Business

Assisted-living plan pitched for Route 25 in Calverton

Calverton Manor

A Calverton property owner long been mired in litigation with the Town of Riverhead has introduced a new proposal for his land on Route 25.

Builder Vincent DiCanio said he is now looking to build a 135-unit assisted living facility at his Calverton Manor property across from Splish Splash, where past proposals have included a 120,000-square-foot “big box” shopping center, a YMCA, retail stores, apartments and mi. 

“We feel Riverhead would be a perfect space for this,” Mr. DiCanio told the Greater Calverton Civic Association Wednesday. “Why not have assisted living where it could help provide elder care and provide homes for older people who are still functional?”

Calverton Manor includes 35.5 acres on which half the land has been preserved as farmland through transfer of development rights, and a smaller undeveloped 6.4 acre property just north of that.

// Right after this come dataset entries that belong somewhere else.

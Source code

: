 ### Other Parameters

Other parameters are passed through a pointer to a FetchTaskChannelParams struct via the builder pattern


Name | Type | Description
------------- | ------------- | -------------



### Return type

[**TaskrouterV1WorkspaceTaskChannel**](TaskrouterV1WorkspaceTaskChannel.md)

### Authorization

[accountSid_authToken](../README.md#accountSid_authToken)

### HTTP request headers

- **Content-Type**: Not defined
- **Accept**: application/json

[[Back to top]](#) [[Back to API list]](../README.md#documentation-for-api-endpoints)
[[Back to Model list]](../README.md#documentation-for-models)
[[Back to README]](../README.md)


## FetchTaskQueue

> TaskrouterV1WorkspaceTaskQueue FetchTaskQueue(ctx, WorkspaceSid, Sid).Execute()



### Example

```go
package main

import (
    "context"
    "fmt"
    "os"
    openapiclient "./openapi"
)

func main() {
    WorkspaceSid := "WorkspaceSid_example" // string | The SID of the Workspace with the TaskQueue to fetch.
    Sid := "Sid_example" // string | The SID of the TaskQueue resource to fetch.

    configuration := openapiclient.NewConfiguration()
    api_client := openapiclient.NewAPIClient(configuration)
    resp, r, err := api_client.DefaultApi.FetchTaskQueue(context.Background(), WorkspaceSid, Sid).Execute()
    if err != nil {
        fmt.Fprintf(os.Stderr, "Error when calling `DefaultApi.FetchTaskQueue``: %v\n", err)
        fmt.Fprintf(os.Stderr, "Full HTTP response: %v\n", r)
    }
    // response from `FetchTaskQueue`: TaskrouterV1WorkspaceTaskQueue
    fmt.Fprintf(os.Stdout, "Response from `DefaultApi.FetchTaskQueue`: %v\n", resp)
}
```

The current proposal, which would include assisted-living homes and housing for more independent senior citizens, would not be permitted under the current rural corridor zoning, which allows for up to five commercial buildings totaling 52,000-square feet.

Mr. DiCanio said he is proposing his latest project as part of a possible settlement of the ongoing lawsuits. He said the assisted living would be a less intense use and would not impact the school district by bringing school-age children to the area.

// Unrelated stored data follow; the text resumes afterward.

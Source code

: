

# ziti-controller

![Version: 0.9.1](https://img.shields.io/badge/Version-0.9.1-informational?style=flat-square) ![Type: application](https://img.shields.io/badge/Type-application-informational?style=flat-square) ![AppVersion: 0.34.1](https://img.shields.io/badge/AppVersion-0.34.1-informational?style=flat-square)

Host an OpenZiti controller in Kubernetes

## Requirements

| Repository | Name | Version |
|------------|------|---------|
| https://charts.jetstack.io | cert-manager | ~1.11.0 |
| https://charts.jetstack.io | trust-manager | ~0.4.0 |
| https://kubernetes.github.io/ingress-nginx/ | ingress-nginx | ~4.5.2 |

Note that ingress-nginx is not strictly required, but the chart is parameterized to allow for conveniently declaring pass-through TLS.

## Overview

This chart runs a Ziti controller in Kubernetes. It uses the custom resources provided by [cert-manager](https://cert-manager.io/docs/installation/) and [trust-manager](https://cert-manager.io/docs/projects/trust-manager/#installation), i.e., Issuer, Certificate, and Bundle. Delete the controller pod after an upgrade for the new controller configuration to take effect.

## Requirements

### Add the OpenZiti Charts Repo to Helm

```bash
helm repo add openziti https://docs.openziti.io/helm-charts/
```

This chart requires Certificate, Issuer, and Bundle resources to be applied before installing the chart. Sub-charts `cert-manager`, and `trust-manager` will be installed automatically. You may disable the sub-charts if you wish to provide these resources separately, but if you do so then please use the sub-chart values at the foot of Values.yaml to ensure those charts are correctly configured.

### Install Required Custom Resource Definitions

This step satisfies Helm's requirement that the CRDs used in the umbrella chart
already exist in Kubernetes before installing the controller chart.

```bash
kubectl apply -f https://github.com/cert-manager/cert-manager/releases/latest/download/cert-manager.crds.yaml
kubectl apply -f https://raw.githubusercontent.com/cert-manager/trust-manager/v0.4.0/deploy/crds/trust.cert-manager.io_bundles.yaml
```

The builder said 60 percent of the proposed units would be for active seniors and 40 percent for assisted living.

“Riverhead has adopted a code saying there should be this type of housing in the town and that’s what we’re proposing,” Mr. DiCanio said.

Civic Association president Rex Farr said this is the fourth time Mr. DiCanio has appeared before the association to get input from the community.

“We’ve been very vigilant over the past 20 years about not allowing Route 58 to be extended into Calverton,” Mr. Farr said. “The last thing we need is to have Route 58 going into Wading River.”

Mr. Farr, himself a farmer, said fellow farmers have been looking for land because they’re getting “squeezed out.” The 17 acres on which the development rights have been purchased on Mr. DiCanio’s land can only be used for farming.

Mr. DiCanio said the assisted living use was actually suggested by someone in the audience at one of his previous presentations to the civic association.

“At some point, we have to develop this property,” he said.

Mr. Farr said the civic association will put together a committee to review the project and offer some feedback. There were only about 12 people in attendance Wednesday.

Calverton Manor filed a number of lawsuits against the town in 2004 and 2005 after Riverhead’s master plan update changed the zoning on the property to prevent the “big box” stores originally proposed in 2001.

In 2014, a state Supreme Court judge ruled in favor of the town, but the case is currently being appealed in the state appellate division, according to Riverhead Town Supervisor Sean Walter.

Mr. Walter said Thursday that no formal plan has been submitted for an assisted living project on the Calverton Manor property.

“I don’t know that that is the use we want to see there,” he said. “I’ll bet that lawsuit has cost us a quarter-million dollars.”

A 162-unit assisted living project has been proposed for years on Mill Road north of Home Depot, but doesn’t appear to have Town Board support. The applicant on that project, Ronald DeVito of Concordia Senior Communities, was present at Wednesday’s civic association meeting.

Mr. DiCanio said he and Mr. DeVito have worked together on projects in the past, but are not officially working together on this plan.